It’s not ambition when you’re not making any choices, and it’s not daring when there’s not much at stake. In the digital world, a triple album is just a few more ones and zeroes to fit on the hard drive. It’s too bad really, that Have One on Me is so overdone because there’s a decent album hidden somewhere in there.

From the Popmatters’ 4/10 review of Joanna Newsom’s new behemoth, in reference to the album’s length.  Not having heard the album, it’s hard for me to comment on this.  I’m of three minds on long album length.

Practical Me totally agrees with this statement above.  Throwing everything you’ve got at an album has nothing to do with ambition, especially if you had three years to record it.  It’s not ambition; it’s convincing your record label to do it, which usually ain’t hard because it’s a good press angle.  As a PR guy, I got so sick of receiving (and often having to pitch) 14 song, 65 minute debut albums.  They were always the work of an artist or band in need of an editor.  It was clear that the “album” consideration wasn’t really taken into account, that they’d put everything they’d ever done at that point onto their CD, which graciously accommodated them.  Ask yourself this: who wants another Mellon Collie?

Wait, maybe I DO want another Mellon Collie.  Listener Me is more ambivalent about this statement.  I adore many of the supposed bloated failures out there.  Tusk is my favorite Fleetwood Mac album.  Odessa is near the top of the BeeGees canon for me (though maybe Horizontal or Idea is my favorite?).  I’m a big Sandanista defender.  The first two Tindersticks albums really hit me hard because they were so deep and so heavy and so long (an 80 minute CD?!).  I like it when artists let it all hang out, when they throw a bunch of stuff at the wall to see what sticks, when they barf all over an electronic musical medium and say “HERE.  Take it.”  It’s exhilarating to pick through the wreckage, looking for misunderstood gems and good bad ideas.
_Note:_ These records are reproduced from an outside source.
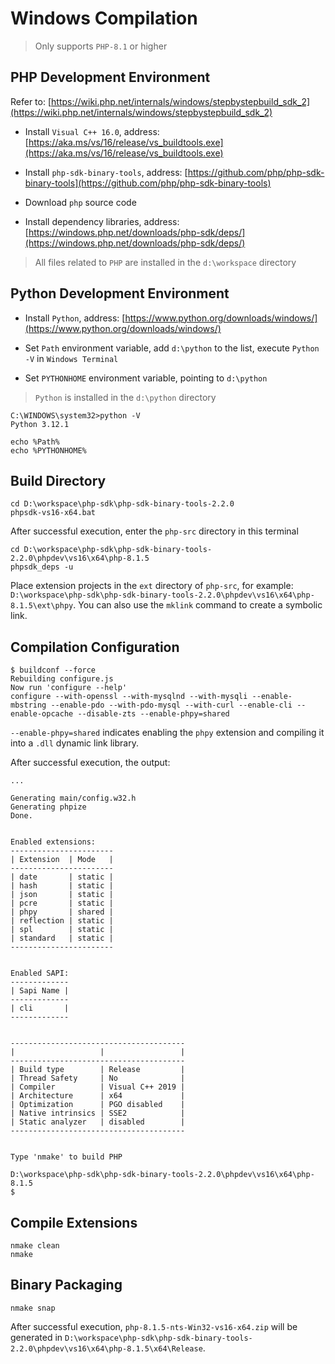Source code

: # Windows Compilation

> Only supports `PHP-8.1` or higher


## PHP Development Environment

Refer to: [https://wiki.php.net/internals/windows/stepbystepbuild_sdk_2](https://wiki.php.net/internals/windows/stepbystepbuild_sdk_2)



- Install `Visual C++ 16.0`, address: [https://aka.ms/vs/16/release/vs_buildtools.exe](https://aka.ms/vs/16/release/vs_buildtools.exe)

- Install `php-sdk-binary-tools`, address: [https://github.com/php/php-sdk-binary-tools](https://github.com/php/php-sdk-binary-tools)

- Download `php` source code
- Install dependency libraries, address: [https://windows.php.net/downloads/php-sdk/deps/](https://windows.php.net/downloads/php-sdk/deps/)

> All files related to `PHP` are installed in the `d:\workspace` directory  


## Python Development Environment



- Install `Python`, address: [https://www.python.org/downloads/windows/](https://www.python.org/downloads/windows/)

- Set `Path` environment variable, add `d:\python` to the list, execute `Python -V` in `Windows Terminal`
- Set `PYTHONHOME` environment variable, pointing to `d:\python`

> `Python` is installed in the `d:\python` directory

```shell
C:\WINDOWS\system32>python -V
Python 3.12.1

echo %Path%
echo %PYTHONHOME%
```



## Build Directory

```shell
cd D:\workspace\php-sdk\php-sdk-binary-tools-2.2.0
phpsdk-vs16-x64.bat
```

After successful execution, enter the `php-src` directory in this terminal

```shell
cd D:\workspace\php-sdk\php-sdk-binary-tools-2.2.0\phpdev\vs16\x64\php-8.1.5
phpsdk_deps -u
```

Place extension projects in the `ext` directory of `php-src`, for example: `D:\workspace\php-sdk\php-sdk-binary-tools-2.2.0\phpdev\vs16\x64\php-8.1.5\ext\phpy`. You can also use the `mklink` command to create a symbolic link.



## Compilation Configuration

```shell
$ buildconf --force
Rebuilding configure.js
Now run 'configure --help'
configure --with-openssl --with-mysqlnd --with-mysqli --enable-mbstring --enable-pdo --with-pdo-mysql --with-curl --enable-cli --enable-opcache --disable-zts --enable-phpy=shared
```

`--enable-phpy=shared` indicates enabling the `phpy` extension and compiling it into a `.dll` dynamic link library.

After successful execution, the output:

```shell
...

Generating main/config.w32.h
Generating phpize
Done.


Enabled extensions:
-----------------------
| Extension  | Mode   |
-----------------------
| date       | static |
| hash       | static |
| json       | static |
| pcre       | static |
| phpy       | shared |
| reflection | static |
| spl        | static |
| standard   | static |
-----------------------


Enabled SAPI:
-------------
| Sapi Name |
-------------
| cli       |
-------------


---------------------------------------
|                   |                 |
---------------------------------------
| Build type        | Release         |
| Thread Safety     | No              |
| Compiler          | Visual C++ 2019 |
| Architecture      | x64             |
| Optimization      | PGO disabled    |
| Native intrinsics | SSE2            |
| Static analyzer   | disabled        |
---------------------------------------


Type 'nmake' to build PHP

D:\workspace\php-sdk\php-sdk-binary-tools-2.2.0\phpdev\vs16\x64\php-8.1.5
$
```



## Compile Extensions
```shell
nmake clean
nmake
```

## Binary Packaging

```shell
nmake snap
```

After successful execution, `php-8.1.5-nts-Win32-vs16-x64.zip` will be generated in `D:\workspace\php-sdk\php-sdk-binary-tools-2.2.0\phpdev\vs16\x64\php-8.1.5\x64\Release`.
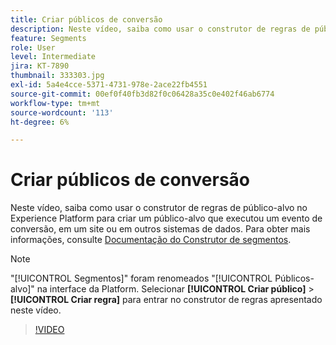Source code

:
 ```yaml
---
title: Criar públicos de conversão
description: Neste vídeo, saiba como usar o construtor de regras de público-alvo no Experience Platform para criar um público-alvo que executou um evento de conversão, em um site ou em outros sistemas de dados.
feature: Segments
role: User
level: Intermediate
jira: KT-7890
thumbnail: 333303.jpg
exl-id: 5a4e4cce-5371-4731-978e-2ace22fb4551
source-git-commit: 00ef0f40fb3d82f0c06428a35c0e402f46ab6774
workflow-type: tm+mt
source-wordcount: '113'
ht-degree: 6%

---
```


# Criar públicos de conversão

Neste vídeo, saiba como usar o construtor de regras de público-alvo no Experience Platform para criar um público-alvo que executou um evento de conversão, em um site ou em outros sistemas de dados. Para obter mais informações, consulte [Documentação do Construtor de segmentos](https://experienceleague.adobe.com/docs/experience-platform/segmentation/ui/segment-builder.html?lang=pt-br).

>[!NOTE]
>
> &quot;[!UICONTROL Segmentos]&quot; foram renomeados &quot;[!UICONTROL Públicos-alvo]&quot; na interface da Platform. Selecionar **[!UICONTROL Criar público]** > **[!UICONTROL Criar regra]** para entrar no construtor de regras apresentado neste vídeo.

>[!VIDEO](https://video.tv.adobe.com/v/333303/?learn=on)

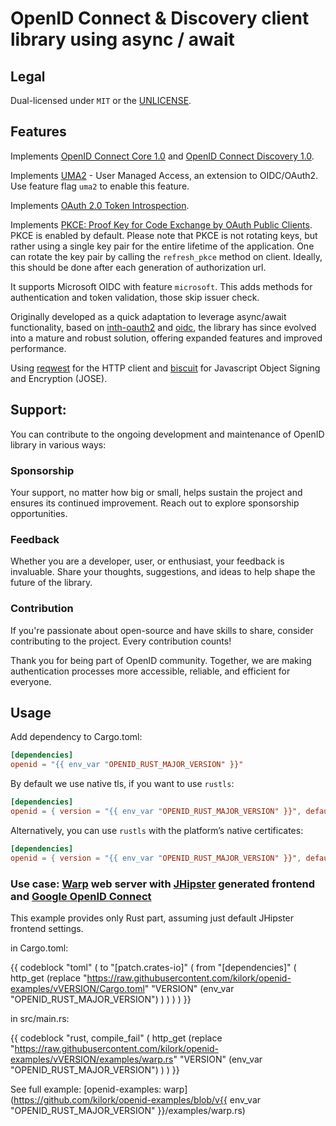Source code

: # OpenID Connect & Discovery client library using async / await

## Legal

Dual-licensed under `MIT` or the [UNLICENSE](http://unlicense.org/).

## Features

Implements [OpenID Connect Core 1.0](https://openid.net/specs/openid-connect-core-1_0.html) and [OpenID Connect Discovery 1.0](https://openid.net/specs/openid-connect-discovery-1_0.html).

Implements [UMA2](https://docs.kantarainitiative.org/uma/wg/oauth-uma-federated-authz-2.0-09.html) - User Managed Access, an extension to OIDC/OAuth2. Use feature flag `uma2` to enable this feature.

Implements [OAuth 2.0 Token Introspection](https://datatracker.ietf.org/doc/html/rfc7662).

Implements [PKCE: Proof Key for Code Exchange by OAuth Public Clients](https://datatracker.ietf.org/doc/html/rfc7636). PKCE is enabled by default. Please note that PKCE is not rotating keys, but rather using a single key pair for the entire lifetime of the application. One can rotate the key pair by calling the `refresh_pkce` method on client. Ideally, this should be done after each generation of authorization url.

It supports Microsoft OIDC with feature `microsoft`. This adds methods for authentication and token validation, those skip issuer check.

Originally developed as a quick adaptation to leverage async/await functionality, based on [inth-oauth2](https://crates.io/crates/inth-oauth2) and [oidc](https://crates.io/crates/oidc), the library has since evolved into a mature and robust solution, offering expanded features and improved performance.

Using [reqwest](https://crates.io/crates/reqwest) for the HTTP client and [biscuit](https://crates.io/crates/biscuit) for Javascript Object Signing and Encryption (JOSE).

## Support:

You can contribute to the ongoing development and maintenance of OpenID library in various ways:

### Sponsorship

Your support, no matter how big or small, helps sustain the project and ensures its continued improvement. Reach out to explore sponsorship opportunities.

### Feedback

Whether you are a developer, user, or enthusiast, your feedback is invaluable. Share your thoughts, suggestions, and ideas to help shape the future of the library.

### Contribution

If you're passionate about open-source and have skills to share, consider contributing to the project. Every contribution counts!

Thank you for being part of OpenID community. Together, we are making authentication processes more accessible, reliable, and efficient for everyone.

## Usage

Add dependency to Cargo.toml:

```toml
[dependencies]
openid = "{{ env_var "OPENID_RUST_MAJOR_VERSION" }}"
```

By default we use native tls, if you want to use `rustls`:

```toml
[dependencies]
openid = { version = "{{ env_var "OPENID_RUST_MAJOR_VERSION" }}", default-features = false, features = ["rustls"] }
```

Alternatively, you can use `rustls` with the platform’s native certificates:

```toml
[dependencies]
openid = { version = "{{ env_var "OPENID_RUST_MAJOR_VERSION" }}", default-features = false, features = ["rustls-native-roots"] }
```

### Use case: [Warp](https://crates.io/crates/warp) web server with [JHipster](https://www.jhipster.tech/) generated frontend and [Google OpenID Connect](https://developers.google.com/identity/protocols/OpenIDConnect)

This example provides only Rust part, assuming just default JHipster frontend settings.

in Cargo.toml:

{{ codeblock "toml" ( to "[patch.crates-io]" ( from "[dependencies]" ( http_get (replace "https://raw.githubusercontent.com/kilork/openid-examples/vVERSION/Cargo.toml" "VERSION" (env_var "OPENID_RUST_MAJOR_VERSION") ) ) ) ) }}

in src/main.rs:

{{ codeblock "rust, compile_fail" ( http_get (replace "https://raw.githubusercontent.com/kilork/openid-examples/vVERSION/examples/warp.rs" "VERSION" (env_var "OPENID_RUST_MAJOR_VERSION") ) ) }}

See full example: [openid-examples: warp](https://github.com/kilork/openid-examples/blob/v{{ env_var "OPENID_RUST_MAJOR_VERSION" }}/examples/warp.rs)
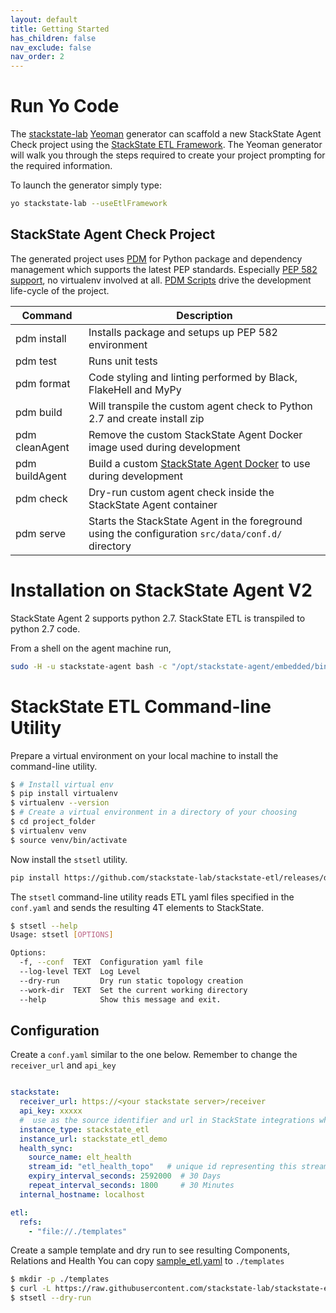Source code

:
 ```yaml
---
layout: default
title: Getting Started
has_children: false
nav_exclude: false
nav_order: 2
---
```


# Run Yo Code

The [stackstate-lab](https://github.com/stackstate-lab/generator-stackstate-lab) [Yeoman](http://yeoman.io) generator can
scaffold a new StackState Agent Check project using the [StackState ETL Framework](https://github.com/stackstate-etl/).
The Yeoman generator will walk you through the steps required to create your project prompting for the required information.

To launch the generator simply type:

```bash
yo stackstate-lab --useEtlFramework 
```

## StackState Agent Check Project 

The generated project uses [PDM](https://pdm.fming.dev/) for Python package and dependency management which 
supports the latest PEP standards. Especially [PEP 582 support](https://www.python.org/dev/peps/pep-0582), no virtualenv involved at all.
[PDM Scripts](https://pdm.fming.dev/latest/usage/scripts/) drive the development life-cycle of the project.

| Command        | Description                                                                                                                |
|----------------|----------------------------------------------------------------------------------------------------------------------------|
| pdm install    | Installs package and setups up PEP 582 environment                                                                         |
| pdm test       | Runs unit tests                                                                                                            |
| pdm format     | Code styling and linting performed by Black, FlakeHell and MyPy                                                            |
| pdm build      | Will transpile the custom agent check to Python 2.7 and create install zip                                                 |
| pdm cleanAgent | Remove the custom StackState Agent Docker image used during development                                                    |
| pdm buildAgent | Build a custom [StackState Agent Docker](https://hub.docker.com/r/stackstate/stackstate-agent-2) to use during development |
| pdm check      | Dry-run custom agent check inside the StackState Agent container                                                           |
| pdm serve      | Starts the StackState Agent in the foreground using the configuration `src/data/conf.d/` directory                         |


# Installation on StackState Agent V2

StackState Agent 2 supports python 2.7.  StackState ETL is transpiled to python 2.7 code.

From a shell on the agent machine run,

```bash 
sudo -H -u stackstate-agent bash -c "/opt/stackstate-agent/embedded/bin/pip install https://github.com/stackstate-lab/stackstate-etl/releases/download/v0.2.0/stackstate-etl-py27-0.2.0.tar.gz"

```

#  StackState ETL Command-line Utility


Prepare a virtual environment on your local machine to install the command-line utility.

```bash
$ # Install virtual env
$ pip install virtualenv
$ virtualenv --version
$ # Create a virtual environment in a directory of your choosing 
$ cd project_folder
$ virtualenv venv
$ source venv/bin/activate
```

Now install the `stsetl` utility.

```bash
pip install https://github.com/stackstate-lab/stackstate-etl/releases/download/0.2.0/stackstate-etl-0.2.0.tar.gz
```

The `stsetl` command-line utility reads ETL yaml files specified in the `conf.yaml` and sends the resulting 4T elements
to StackState.

```bash
$ stsetl --help
Usage: stsetl [OPTIONS]

Options:
  -f, --conf  TEXT  Configuration yaml file
  --log-level TEXT  Log Level
  --dry-run         Dry run static topology creation
  --work-dir  TEXT  Set the current working directory
  --help            Show this message and exit.
```

## Configuration

Create a `conf.yaml` similar to the one below. Remember to change the `receiver_url` and `api_key`

```yaml

stackstate:
  receiver_url: https://<your stackstate server>/receiver
  api_key: xxxxx
  #  use as the source identifier and url in StackState integrations when creating a Custom Synchronzation instance.
  instance_type: stackstate_etl
  instance_url: stackstate_etl_demo
  health_sync:
    source_name: elt_health
    stream_id: "etl_health_topo"   # unique id representing this stream instance
    expiry_interval_seconds: 2592000  # 30 Days
    repeat_interval_seconds: 1800     # 30 Minutes
  internal_hostname: localhost

etl:
  refs:
    - "file://./templates"
```

Create a sample template and dry run to see resulting Components, Relations and Health
You can copy [sample_etl.yaml](https://raw.githubusercontent.com/stackstate-lab/stackstate-etl/master/tests/sample_etl.yaml) to `./templates`

```bash
$ mkdir -p ./templates
$ curl -L https://raw.githubusercontent.com/stackstate-lab/stackstate-etl/master/tests/sample_etl.yaml -o ./template/sample_etl.yaml
$ stsetl --dry-run   
```
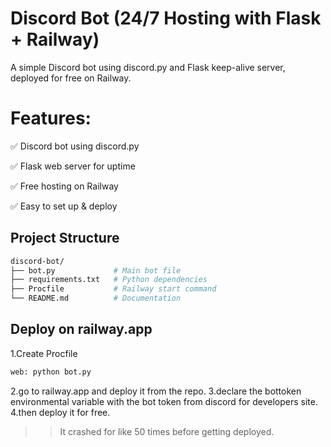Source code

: #  Discord Bot (24/7 Hosting with Flask + Railway)
A simple Discord bot using discord.py and Flask keep-alive server, deployed for free on Railway.
# Features:

✅ Discord bot using discord.py

✅ Flask web server for uptime

✅ Free hosting on Railway

✅ Easy to set up & deploy


## Project Structure


```bash
discord-bot/
├── bot.py             # Main bot file
├── requirements.txt   # Python dependencies
├── Procfile           # Railway start command
└── README.md          # Documentation

```

## Deploy on railway.app
1.Create Procfile
```bash
web: python bot.py
```
2.go to railway.app and deploy it from the repo.
3.declare the bottoken environmental variable with the bot token from discord for developers site.
4.then deploy it for free.

>>It crashed for like 50 times before getting deployed.


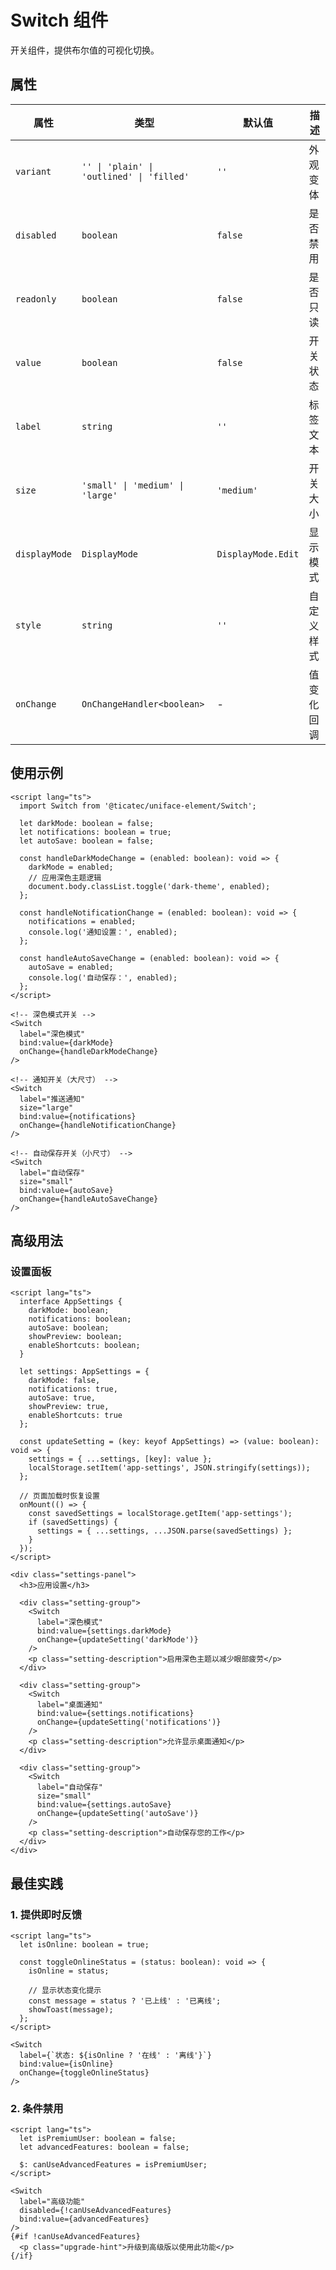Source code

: # Switch 组件

开关组件，提供布尔值的可视化切换。

## 属性

| 属性 | 类型 | 默认值 | 描述 |
|------|------|--------|------|
| `variant` | `'' \| 'plain' \| 'outlined' \| 'filled'` | `''` | 外观变体 |
| `disabled` | `boolean` | `false` | 是否禁用 |
| `readonly` | `boolean` | `false` | 是否只读 |
| `value` | `boolean` | `false` | 开关状态 |
| `label` | `string` | `''` | 标签文本 |
| `size` | `'small' \| 'medium' \| 'large'` | `'medium'` | 开关大小 |
| `displayMode` | `DisplayMode` | `DisplayMode.Edit` | 显示模式 |
| `style` | `string` | `''` | 自定义样式 |
| `onChange` | `OnChangeHandler<boolean>` | - | 值变化回调 |

## 使用示例

```svelte
<script lang="ts">
  import Switch from '@ticatec/uniface-element/Switch';
  
  let darkMode: boolean = false;
  let notifications: boolean = true;
  let autoSave: boolean = false;
  
  const handleDarkModeChange = (enabled: boolean): void => {
    darkMode = enabled;
    // 应用深色主题逻辑
    document.body.classList.toggle('dark-theme', enabled);
  };
  
  const handleNotificationChange = (enabled: boolean): void => {
    notifications = enabled;
    console.log('通知设置：', enabled);
  };
  
  const handleAutoSaveChange = (enabled: boolean): void => {
    autoSave = enabled;
    console.log('自动保存：', enabled);
  };
</script>

<!-- 深色模式开关 -->
<Switch 
  label="深色模式"
  bind:value={darkMode}
  onChange={handleDarkModeChange}
/>

<!-- 通知开关（大尺寸） -->
<Switch 
  label="推送通知"
  size="large"
  bind:value={notifications}
  onChange={handleNotificationChange}
/>

<!-- 自动保存开关（小尺寸） -->
<Switch 
  label="自动保存"
  size="small"
  bind:value={autoSave}
  onChange={handleAutoSaveChange}
/>
```

## 高级用法

### 设置面板
```svelte
<script lang="ts">
  interface AppSettings {
    darkMode: boolean;
    notifications: boolean;
    autoSave: boolean;
    showPreview: boolean;
    enableShortcuts: boolean;
  }
  
  let settings: AppSettings = {
    darkMode: false,
    notifications: true,
    autoSave: true,
    showPreview: true,
    enableShortcuts: true
  };
  
  const updateSetting = (key: keyof AppSettings) => (value: boolean): void => {
    settings = { ...settings, [key]: value };
    localStorage.setItem('app-settings', JSON.stringify(settings));
  };
  
  // 页面加载时恢复设置
  onMount(() => {
    const savedSettings = localStorage.getItem('app-settings');
    if (savedSettings) {
      settings = { ...settings, ...JSON.parse(savedSettings) };
    }
  });
</script>

<div class="settings-panel">
  <h3>应用设置</h3>
  
  <div class="setting-group">
    <Switch 
      label="深色模式"
      bind:value={settings.darkMode}
      onChange={updateSetting('darkMode')}
    />
    <p class="setting-description">启用深色主题以减少眼部疲劳</p>
  </div>
  
  <div class="setting-group">
    <Switch 
      label="桌面通知"
      bind:value={settings.notifications}
      onChange={updateSetting('notifications')}
    />
    <p class="setting-description">允许显示桌面通知</p>
  </div>
  
  <div class="setting-group">
    <Switch 
      label="自动保存"
      size="small"
      bind:value={settings.autoSave}
      onChange={updateSetting('autoSave')}
    />
    <p class="setting-description">自动保存您的工作</p>
  </div>
</div>
```

## 最佳实践

### 1. 提供即时反馈
```svelte
<script lang="ts">
  let isOnline: boolean = true;
  
  const toggleOnlineStatus = (status: boolean): void => {
    isOnline = status;
    
    // 显示状态变化提示
    const message = status ? '已上线' : '已离线';
    showToast(message);
  };
</script>

<Switch 
  label={`状态: ${isOnline ? '在线' : '离线'}`}
  bind:value={isOnline}
  onChange={toggleOnlineStatus}
/>
```

### 2. 条件禁用
```svelte
<script lang="ts">
  let isPremiumUser: boolean = false;
  let advancedFeatures: boolean = false;
  
  $: canUseAdvancedFeatures = isPremiumUser;
</script>

<Switch 
  label="高级功能"
  disabled={!canUseAdvancedFeatures}
  bind:value={advancedFeatures}
/>
{#if !canUseAdvancedFeatures}
  <p class="upgrade-hint">升级到高级版以使用此功能</p>
{/if}
```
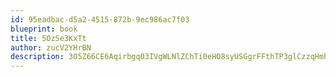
 ```yaml
---
id: 95eadbac-d5a2-4515-872b-9ec986ac7f03
blueprint: book
title: 5OzSe3KxTt
author: zucV2YHrBN
description: 3O5Z66CE6Aqirbgq03IVgWLNlZChTi0eHO8syUSGgrFFthTP3glCzzqHmh7Zgq2RmXb1CPKWINGiyAlE2wO5bc1GXOM8W9pTMYkl
---
```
Musician Me takes umbrage at the statement above.  Do you know how hard it is to record lots of (good-sounding) material?  Even in the computer age it’s not THAT easy.  Some bands take years polishing ten songs.  Lord knows, I speak from experience.  Eighteen songs probably took a lot of time to write, record, mix, and master.  Give her a break.  That IS ambitious.  And Newsom’s music (including the few songs I’ve heard of the new one) is not slapdash four chord strummy material.  It’s carefully considered and arranged, built on a lot of details.  Regardless of what you think about the end product, it’s not like Joanna Newsom went into the studio for a week and just pooped this stuff.  And shouldn’t being prolific—if even in spurts—be celebrated?  One of the reasons that the Beatles, James Brown, Dylan, etc. were all so prolific is that they treated musicianship as a job.  Being a musician was what they did and society accepted this role of theirs.  In this era of day jobs and bad economies and nobody buying music, this kind of artist is fairly rare.  We should be encouraging the reemergence of the musical artist as a professional, not expecting them to edit!

But then I think about having to listen to 3 CDs’ worth of material, with my Ph.D. collapsing in on me, and there is just no way I have the time.  Practical Me wins out again.

—Lucas

(via chainofknives)

(Whispery: my cousin wrote this review. I think it’s a solid argument. Gotta admit I’m not super into J. News, tho’ I respect her steez.)